Always be vigilant to check you aren't getting more than you bargained for when you fill in the application, then check your statement each month to check you aren't inadvertently paying for extras if you didn't ask for them.
Reward cards Q&A
I'm in debt, is it OK to use a reward card alongside my debt card?
Can I transfer a balance to a reward card?
There's little point in doing so - you don't earn points on balance transfers.
Many reward credit cards try to tempt you with competitive balance transfer offers, they want you to both spend and shift debts to the card. It'll end up costing you as you're unlikely to be able to afford to repay the card in full. Instead use a separate card for Balance Transfers.
How do they make money if I always repay?
The second source of income for card companies is the retailer. When you pay on a credit card, it gets between 0.1% and 5% of what you spend from the shop/restaurant and this will often cover the cashback.
Therefore in a way all you're doing is getting back the extra that's been factored in to pricing for all customers to cover credit card costs.
Generally, the bigger the retailer the less it pays, as it has more negotiating power with Visa or Mastercard. Also it's worth noting Amex tends to charge retailers more, one of the reasons some smaller companies don't accept it.
How many reward cards can I have?
As many as you're accepted for, there's no limit. Though of course, every card application has a small impact on your credit score. So the more you have, the less likely you are to be accepted for more cards.
Don't apply for lots if you may need credit for something important such as a mortgage or a balance transfer card. Full info in the Credit Rating guide.
Is it worth going for a card that gives bigger rewards in one store?
If you spend a substantial amount of money in a store then it certainly is worthwhile. But don't let this blind you for the rest of your spending, make sure you maximise what you get elsewhere too (it may be worth having two cards).
Also remember lots of cards use a 'double earn' promise, so it looks like you get more points using your credit card in the linked store, but actually you would've got the same just using its normal loyalty card. See the Loyalty Points guide for a full explanation.
Can I withdraw cash on a reward card?
Again, you don't earn reward points for withdrawing cash on one of these credit cards.
What you do earn is a hefty fee, big interest, and a note on your credit file that you've withdrawn the cash.
The rule's simple: never, ever, ever use credit cards for cash withdrawals.
How often is this research done? What if it changes?
The research was last done in June 2014. However if there are any major changes to any of the headline cards listed, we update those specifically.

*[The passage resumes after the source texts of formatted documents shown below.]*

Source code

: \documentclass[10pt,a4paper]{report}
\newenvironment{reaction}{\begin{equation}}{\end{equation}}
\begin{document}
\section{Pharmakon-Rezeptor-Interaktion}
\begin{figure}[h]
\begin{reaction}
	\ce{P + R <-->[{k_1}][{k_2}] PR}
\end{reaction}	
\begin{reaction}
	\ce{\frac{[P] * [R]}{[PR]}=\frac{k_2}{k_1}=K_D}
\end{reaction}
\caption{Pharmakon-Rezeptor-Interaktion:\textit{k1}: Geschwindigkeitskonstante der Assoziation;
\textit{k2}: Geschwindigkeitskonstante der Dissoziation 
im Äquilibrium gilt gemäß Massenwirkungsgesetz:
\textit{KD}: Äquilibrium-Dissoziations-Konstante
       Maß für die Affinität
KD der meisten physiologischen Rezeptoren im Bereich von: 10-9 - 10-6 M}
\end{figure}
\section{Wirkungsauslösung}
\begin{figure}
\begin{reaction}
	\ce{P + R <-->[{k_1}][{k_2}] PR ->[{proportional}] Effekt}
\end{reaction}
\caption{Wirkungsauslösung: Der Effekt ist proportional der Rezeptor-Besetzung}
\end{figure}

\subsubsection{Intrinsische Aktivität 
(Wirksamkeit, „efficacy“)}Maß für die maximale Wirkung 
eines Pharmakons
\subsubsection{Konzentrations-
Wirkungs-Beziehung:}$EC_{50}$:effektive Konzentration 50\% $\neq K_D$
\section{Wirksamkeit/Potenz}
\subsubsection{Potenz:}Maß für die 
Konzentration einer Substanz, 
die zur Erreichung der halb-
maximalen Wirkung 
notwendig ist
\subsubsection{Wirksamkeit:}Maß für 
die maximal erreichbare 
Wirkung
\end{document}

Where credit cards or loans use a representative APR, this means that 51% of successful applicants will be given the stated interest rate.

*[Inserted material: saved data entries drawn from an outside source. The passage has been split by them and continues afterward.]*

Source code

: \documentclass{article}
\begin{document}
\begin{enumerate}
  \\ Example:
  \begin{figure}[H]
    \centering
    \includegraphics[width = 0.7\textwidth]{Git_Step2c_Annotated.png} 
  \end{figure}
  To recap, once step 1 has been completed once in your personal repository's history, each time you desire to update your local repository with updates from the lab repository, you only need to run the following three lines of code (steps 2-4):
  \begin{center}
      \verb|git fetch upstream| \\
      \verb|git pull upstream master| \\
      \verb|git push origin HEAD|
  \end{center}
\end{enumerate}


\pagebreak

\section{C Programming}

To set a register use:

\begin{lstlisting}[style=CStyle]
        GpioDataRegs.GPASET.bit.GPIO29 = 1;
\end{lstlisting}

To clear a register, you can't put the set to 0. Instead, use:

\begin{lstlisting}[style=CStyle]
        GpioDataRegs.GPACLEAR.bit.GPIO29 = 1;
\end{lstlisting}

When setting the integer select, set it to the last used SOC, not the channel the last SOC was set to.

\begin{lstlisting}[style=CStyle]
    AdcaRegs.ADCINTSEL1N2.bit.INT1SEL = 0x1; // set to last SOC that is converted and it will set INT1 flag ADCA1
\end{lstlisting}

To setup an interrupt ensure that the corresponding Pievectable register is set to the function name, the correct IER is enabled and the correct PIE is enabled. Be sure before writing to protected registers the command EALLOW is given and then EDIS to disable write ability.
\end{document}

With credit cards, the rate for purchases (as opposed to balance transfers or cash withdrawals) is used as the main rate to advertise the card.
So if that is described as 19.9% representative APR, then 51% of people accepted will get 19.9% APR, but 49% will get a different rate (likely to be higher).
Loans are slightly simpler as they only have one rate. So if a loan is advertised as being 7.5% representative APR, this means 51% of accepted applicants will get 7.5%, and 49% will get a different rate (likely to be higher).
Of course, some people will be rejected outright for the card or loan too.
Credit card minimum repayments
From 1 April 2011 the rules on credit card minimum repayments changed. For customers getting a new credit card agreement the monthly minimum repayment must be AT LEAST:
- 1% of the debt
- Plus the amount of interest that appears on the statement
- Plus charges for missed payments, going over limit or defaults
- Plus any annual fees
This is a minimum, so card companies can charge more if they wish.
Some card providers (including Barclaycard, MBNA and Santander) have applied these changes to existing card holders too.